The chairman of AIB yesterday discounted the prospect of a merger with another bank for "at least 10 years" and claimed that the establishment of a pan-European bank was impossible until member-states relinquished their desire for "national champions" in the industry.
In his speech to the Irish division of the Association of European Journalists in Dublin, Mr Lochlann Quinn revealed that he had never dealt with a serious takeover bid in his seven-year term as chairman. Referring to recent reports of National Australia Bank's interest in the Republic, Mr Quinn claimed that "neither AIB nor Bank of Ireland would be taken over by an outsider buyer.
"My feeling is that neither bank will be taken over. Now I may be wrong about that but there's no evidence that an outsider is interested," he said.

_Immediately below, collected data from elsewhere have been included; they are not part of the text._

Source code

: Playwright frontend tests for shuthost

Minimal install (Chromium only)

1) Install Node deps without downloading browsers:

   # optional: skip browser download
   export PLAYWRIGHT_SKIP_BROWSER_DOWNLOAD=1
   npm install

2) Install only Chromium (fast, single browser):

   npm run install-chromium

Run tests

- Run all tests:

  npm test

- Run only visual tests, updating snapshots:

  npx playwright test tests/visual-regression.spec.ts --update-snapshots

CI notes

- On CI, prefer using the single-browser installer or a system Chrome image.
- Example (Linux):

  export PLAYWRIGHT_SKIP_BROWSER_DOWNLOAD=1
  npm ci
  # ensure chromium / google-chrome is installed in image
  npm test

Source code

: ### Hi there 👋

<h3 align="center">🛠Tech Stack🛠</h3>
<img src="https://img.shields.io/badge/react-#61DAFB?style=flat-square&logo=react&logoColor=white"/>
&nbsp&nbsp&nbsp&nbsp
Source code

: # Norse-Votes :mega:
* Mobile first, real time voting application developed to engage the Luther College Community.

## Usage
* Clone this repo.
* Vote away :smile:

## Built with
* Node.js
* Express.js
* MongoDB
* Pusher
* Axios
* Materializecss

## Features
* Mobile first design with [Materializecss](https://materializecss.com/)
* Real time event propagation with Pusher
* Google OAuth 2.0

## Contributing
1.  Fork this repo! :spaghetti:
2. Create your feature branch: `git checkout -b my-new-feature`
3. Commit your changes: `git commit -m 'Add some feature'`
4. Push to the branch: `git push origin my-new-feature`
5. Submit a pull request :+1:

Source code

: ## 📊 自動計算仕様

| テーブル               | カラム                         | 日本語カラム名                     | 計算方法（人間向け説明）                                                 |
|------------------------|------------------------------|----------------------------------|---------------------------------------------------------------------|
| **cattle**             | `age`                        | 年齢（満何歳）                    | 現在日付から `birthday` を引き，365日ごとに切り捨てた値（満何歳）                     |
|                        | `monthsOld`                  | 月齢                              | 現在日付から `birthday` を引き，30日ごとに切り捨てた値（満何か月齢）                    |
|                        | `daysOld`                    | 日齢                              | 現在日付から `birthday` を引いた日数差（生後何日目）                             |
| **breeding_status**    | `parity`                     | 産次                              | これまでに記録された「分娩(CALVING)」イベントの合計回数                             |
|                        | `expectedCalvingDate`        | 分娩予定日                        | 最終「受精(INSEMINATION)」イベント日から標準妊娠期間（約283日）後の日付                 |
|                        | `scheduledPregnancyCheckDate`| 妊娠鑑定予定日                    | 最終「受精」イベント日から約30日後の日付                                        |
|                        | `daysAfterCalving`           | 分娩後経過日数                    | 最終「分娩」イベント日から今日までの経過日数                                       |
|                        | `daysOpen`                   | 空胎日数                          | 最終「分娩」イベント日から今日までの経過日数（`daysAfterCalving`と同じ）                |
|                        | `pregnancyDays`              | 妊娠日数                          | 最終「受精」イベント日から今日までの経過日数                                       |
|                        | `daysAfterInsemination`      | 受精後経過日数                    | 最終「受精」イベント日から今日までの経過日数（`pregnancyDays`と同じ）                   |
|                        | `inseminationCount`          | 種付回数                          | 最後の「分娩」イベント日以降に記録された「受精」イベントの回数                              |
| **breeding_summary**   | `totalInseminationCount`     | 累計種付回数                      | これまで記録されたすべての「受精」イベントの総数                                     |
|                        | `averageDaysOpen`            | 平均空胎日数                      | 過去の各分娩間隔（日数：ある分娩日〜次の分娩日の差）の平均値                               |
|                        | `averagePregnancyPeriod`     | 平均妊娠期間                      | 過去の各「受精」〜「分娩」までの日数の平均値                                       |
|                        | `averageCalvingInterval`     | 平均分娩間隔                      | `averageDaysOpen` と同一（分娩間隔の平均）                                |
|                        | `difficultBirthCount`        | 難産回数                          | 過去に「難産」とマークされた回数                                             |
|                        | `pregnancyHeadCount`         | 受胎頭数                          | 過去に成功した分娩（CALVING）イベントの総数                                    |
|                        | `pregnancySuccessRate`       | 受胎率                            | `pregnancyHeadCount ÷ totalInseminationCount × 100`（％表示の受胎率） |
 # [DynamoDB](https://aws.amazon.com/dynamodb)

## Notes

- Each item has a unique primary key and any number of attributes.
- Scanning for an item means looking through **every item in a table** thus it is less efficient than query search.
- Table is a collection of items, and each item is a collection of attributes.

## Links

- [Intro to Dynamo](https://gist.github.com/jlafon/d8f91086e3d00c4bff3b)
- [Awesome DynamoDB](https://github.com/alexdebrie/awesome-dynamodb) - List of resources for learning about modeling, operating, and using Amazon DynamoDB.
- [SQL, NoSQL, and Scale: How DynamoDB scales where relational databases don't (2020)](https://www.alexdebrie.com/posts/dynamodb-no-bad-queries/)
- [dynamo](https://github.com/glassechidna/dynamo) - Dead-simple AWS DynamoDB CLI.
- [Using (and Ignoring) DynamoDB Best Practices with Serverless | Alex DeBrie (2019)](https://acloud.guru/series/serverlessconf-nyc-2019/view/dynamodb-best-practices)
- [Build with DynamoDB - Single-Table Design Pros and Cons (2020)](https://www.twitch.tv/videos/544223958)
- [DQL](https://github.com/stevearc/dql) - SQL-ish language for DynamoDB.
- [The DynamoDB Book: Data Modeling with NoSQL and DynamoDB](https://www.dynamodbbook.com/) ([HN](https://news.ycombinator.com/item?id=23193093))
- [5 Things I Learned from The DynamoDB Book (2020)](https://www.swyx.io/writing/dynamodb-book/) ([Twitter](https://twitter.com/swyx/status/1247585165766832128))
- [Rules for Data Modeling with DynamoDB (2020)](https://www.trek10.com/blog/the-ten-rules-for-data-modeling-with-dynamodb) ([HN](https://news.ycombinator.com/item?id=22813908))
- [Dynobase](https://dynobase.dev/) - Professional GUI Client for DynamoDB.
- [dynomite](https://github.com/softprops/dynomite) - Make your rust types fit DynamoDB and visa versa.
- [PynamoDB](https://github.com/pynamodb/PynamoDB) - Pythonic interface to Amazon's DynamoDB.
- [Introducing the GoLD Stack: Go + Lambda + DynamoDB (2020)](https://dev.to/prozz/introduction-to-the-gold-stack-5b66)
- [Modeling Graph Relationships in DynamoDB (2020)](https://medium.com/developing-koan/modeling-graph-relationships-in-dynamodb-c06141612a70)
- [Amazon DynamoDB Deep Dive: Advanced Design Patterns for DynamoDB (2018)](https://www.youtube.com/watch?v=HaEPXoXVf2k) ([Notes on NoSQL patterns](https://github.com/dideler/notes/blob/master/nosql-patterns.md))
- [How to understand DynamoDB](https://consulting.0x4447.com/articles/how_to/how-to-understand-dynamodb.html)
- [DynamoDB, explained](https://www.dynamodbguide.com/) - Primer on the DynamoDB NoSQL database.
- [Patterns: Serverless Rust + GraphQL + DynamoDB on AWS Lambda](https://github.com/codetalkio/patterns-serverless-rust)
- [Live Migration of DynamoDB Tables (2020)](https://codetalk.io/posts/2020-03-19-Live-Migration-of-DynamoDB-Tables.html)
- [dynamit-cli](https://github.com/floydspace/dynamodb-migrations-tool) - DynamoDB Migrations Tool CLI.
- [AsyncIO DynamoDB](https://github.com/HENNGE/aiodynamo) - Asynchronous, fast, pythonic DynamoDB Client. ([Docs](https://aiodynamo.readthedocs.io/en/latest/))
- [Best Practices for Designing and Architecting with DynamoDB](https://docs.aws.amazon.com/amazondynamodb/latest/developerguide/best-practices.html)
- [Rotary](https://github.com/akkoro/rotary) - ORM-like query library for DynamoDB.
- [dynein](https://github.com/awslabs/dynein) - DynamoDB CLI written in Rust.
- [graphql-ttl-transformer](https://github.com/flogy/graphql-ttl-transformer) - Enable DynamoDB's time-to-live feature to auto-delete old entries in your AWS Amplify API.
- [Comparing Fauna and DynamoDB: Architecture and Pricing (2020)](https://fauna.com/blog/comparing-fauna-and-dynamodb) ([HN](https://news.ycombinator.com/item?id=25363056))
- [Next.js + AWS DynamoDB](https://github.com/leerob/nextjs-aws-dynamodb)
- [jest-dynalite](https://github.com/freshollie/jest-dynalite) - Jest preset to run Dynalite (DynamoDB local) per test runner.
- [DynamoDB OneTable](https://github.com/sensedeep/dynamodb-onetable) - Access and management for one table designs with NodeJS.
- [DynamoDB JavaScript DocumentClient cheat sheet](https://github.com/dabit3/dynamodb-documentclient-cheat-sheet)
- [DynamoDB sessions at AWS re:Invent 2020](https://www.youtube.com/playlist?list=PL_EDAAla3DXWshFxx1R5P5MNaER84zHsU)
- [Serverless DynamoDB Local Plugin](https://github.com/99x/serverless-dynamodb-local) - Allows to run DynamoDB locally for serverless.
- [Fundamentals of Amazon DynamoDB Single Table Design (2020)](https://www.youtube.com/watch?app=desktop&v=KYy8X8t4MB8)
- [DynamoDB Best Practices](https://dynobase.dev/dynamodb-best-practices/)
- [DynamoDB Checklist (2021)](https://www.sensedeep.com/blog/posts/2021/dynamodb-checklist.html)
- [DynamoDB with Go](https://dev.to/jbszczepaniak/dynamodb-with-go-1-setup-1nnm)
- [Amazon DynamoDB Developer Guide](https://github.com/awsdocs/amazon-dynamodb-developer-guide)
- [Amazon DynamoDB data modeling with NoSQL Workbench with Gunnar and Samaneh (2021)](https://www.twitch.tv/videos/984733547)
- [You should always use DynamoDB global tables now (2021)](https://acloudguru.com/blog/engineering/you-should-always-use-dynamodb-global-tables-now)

Mr Quinn argued the Republic's banking industry was too mature and the population too small to justify an outside takeover looking for a pan-European reach. He said: "The main banks here are well run so you wouldn't pay a premium because you can't improve them by any significant amount. And they're going nowhere because it's a relatively mature market."
Mr Quinn said the notion of a pan-European bank had increasingly become a source of debate in the industry since the launch of the single currency, but he claimed that launching it from Ireland was about as "logical as launching it in Estonia".

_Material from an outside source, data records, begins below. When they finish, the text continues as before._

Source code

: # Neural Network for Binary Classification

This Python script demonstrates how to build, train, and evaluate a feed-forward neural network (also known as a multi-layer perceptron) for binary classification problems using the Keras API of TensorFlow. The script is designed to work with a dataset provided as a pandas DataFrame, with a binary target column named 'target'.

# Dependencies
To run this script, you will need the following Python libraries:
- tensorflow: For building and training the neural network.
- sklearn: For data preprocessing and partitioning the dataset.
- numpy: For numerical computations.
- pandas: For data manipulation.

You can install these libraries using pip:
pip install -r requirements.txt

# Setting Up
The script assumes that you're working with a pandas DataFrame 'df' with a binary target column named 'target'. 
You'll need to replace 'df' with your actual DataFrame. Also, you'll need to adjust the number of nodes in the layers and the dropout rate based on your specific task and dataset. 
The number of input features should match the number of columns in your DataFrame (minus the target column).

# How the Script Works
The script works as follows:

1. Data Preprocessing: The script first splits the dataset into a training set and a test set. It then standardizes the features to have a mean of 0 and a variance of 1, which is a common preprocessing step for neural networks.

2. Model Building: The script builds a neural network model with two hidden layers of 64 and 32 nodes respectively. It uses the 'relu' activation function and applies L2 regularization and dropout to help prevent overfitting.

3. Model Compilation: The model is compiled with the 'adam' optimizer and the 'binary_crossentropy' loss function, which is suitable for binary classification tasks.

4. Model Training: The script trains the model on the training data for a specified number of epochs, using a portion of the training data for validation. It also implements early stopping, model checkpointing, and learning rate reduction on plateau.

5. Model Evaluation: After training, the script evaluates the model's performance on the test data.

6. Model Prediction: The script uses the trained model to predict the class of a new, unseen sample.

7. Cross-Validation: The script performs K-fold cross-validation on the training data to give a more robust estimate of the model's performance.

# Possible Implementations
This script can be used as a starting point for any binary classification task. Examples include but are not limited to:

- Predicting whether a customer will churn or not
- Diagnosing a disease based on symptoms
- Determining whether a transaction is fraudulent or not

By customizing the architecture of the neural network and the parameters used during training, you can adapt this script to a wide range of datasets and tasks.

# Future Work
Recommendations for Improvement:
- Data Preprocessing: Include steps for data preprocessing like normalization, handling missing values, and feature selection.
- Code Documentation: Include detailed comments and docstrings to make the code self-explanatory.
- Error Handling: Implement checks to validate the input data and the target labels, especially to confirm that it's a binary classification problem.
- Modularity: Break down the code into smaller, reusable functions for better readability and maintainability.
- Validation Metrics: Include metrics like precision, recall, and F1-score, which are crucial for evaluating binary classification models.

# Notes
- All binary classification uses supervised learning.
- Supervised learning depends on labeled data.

He said: "If you wanted to build the famous pan-European bank, you'd start in the countries that have the five largest population centres such as the UK, France, Germany, Italy and Spain."

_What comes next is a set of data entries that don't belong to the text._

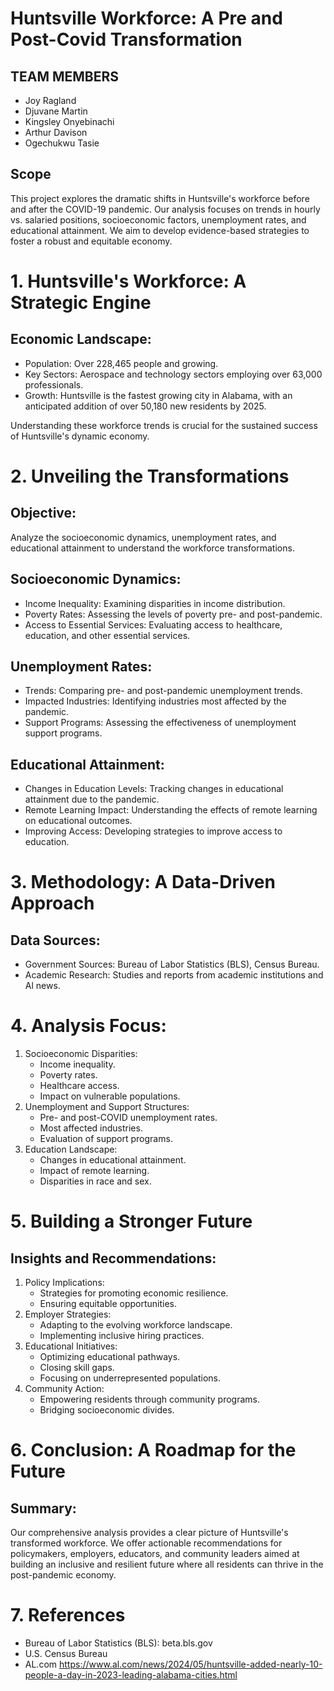 # Huntsville Workforce: A Pre and Post-Covid Transformation

## TEAM MEMBERS
- Joy Ragland
- Djuvane Martin
- Kingsley Onyebinachi
- Arthur Davison
- Ogechukwu Tasie

## Scope
This project explores the dramatic shifts in Huntsville's workforce before and after the COVID-19 pandemic. Our analysis focuses on trends in hourly vs. salaried positions, socioeconomic factors, unemployment rates, and educational attainment. We aim to develop evidence-based strategies to foster a robust and equitable economy.

# 1. Huntsville's Workforce: A Strategic Engine
## Economic Landscape:
* Population: Over 228,465 people and growing.
* Key Sectors: Aerospace and technology sectors employing over 63,000 professionals.
* Growth: Huntsville is the fastest growing city in Alabama, with an anticipated addition of over 50,180 new residents by 2025.

Understanding these workforce trends is crucial for the sustained success of Huntsville's dynamic economy.

# 2. Unveiling the Transformations
## Objective:
Analyze the socioeconomic dynamics, unemployment rates, and educational attainment to understand the workforce transformations.
## Socioeconomic Dynamics:
* Income Inequality: Examining disparities in income distribution.
* Poverty Rates: Assessing the levels of poverty pre- and post-pandemic.
* Access to Essential Services: Evaluating access to healthcare, education, and other essential services.
## Unemployment Rates:
* Trends: Comparing pre- and post-pandemic unemployment trends.
* Impacted Industries: Identifying industries most affected by the pandemic.
* Support Programs: Assessing the effectiveness of unemployment support programs.
## Educational Attainment:
* Changes in Education Levels: Tracking changes in educational attainment due to the pandemic.
* Remote Learning Impact: Understanding the effects of remote learning on educational outcomes.
* Improving Access: Developing strategies to improve access to education.

# 3. Methodology: A Data-Driven Approach
## Data Sources:
* Government Sources: Bureau of Labor Statistics (BLS), Census Bureau.
* Academic Research: Studies and reports from academic institutions and Al news.
  
# 4. Analysis Focus:
1. Socioeconomic Disparities:
    * Income inequality.
    * Poverty rates.
    * Healthcare access.
    * Impact on vulnerable populations.
2. Unemployment and Support Structures:
    * Pre- and post-COVID unemployment rates.
    * Most affected industries.
    * Evaluation of support programs.
3. Education Landscape:
    * Changes in educational attainment.
    * Impact of remote learning.
    * Disparities in race and sex.

# 5. Building a Stronger Future
## Insights and Recommendations:
1. Policy Implications:
    * Strategies for promoting economic resilience.
    * Ensuring equitable opportunities.
2. Employer Strategies:
    * Adapting to the evolving workforce landscape.
    * Implementing inclusive hiring practices.
3. Educational Initiatives:
    * Optimizing educational pathways.
    * Closing skill gaps.
    * Focusing on underrepresented populations.
4. Community Action:
    * Empowering residents through community programs.
    * Bridging socioeconomic divides.

# 6. Conclusion: A Roadmap for the Future
## Summary:
Our comprehensive analysis provides a clear picture of Huntsville's transformed workforce. We offer actionable recommendations for policymakers, employers, educators, and community leaders aimed at building an inclusive and resilient future where all residents can thrive in the post-pandemic economy.

# 7. References
* Bureau of Labor Statistics (BLS): beta.bls.gov
* U.S. Census Bureau
* AL.com  https://www.al.com/news/2024/05/huntsville-added-nearly-10-people-a-day-in-2023-leading-alabama-cities.html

Arguing that competition in the banking industry still moved along fiercely nationalistic lines, Mr Quinn said that no government in the euro zone would forego its influence over a national player in the interests of greater competition. Instead consolidation within the industry would continue to develop "in-country" leading to "two or three, or indeed one" main player for each state.
Journalists later quizzed Mr Quinn over the rising level of home loans in the Republic, which some analysts believe is driving up house prices. But Mr Quinn rejected any threat to the industry from such fast-paced asset growth and replied "if people can afford to repay a house loan then we will give them one".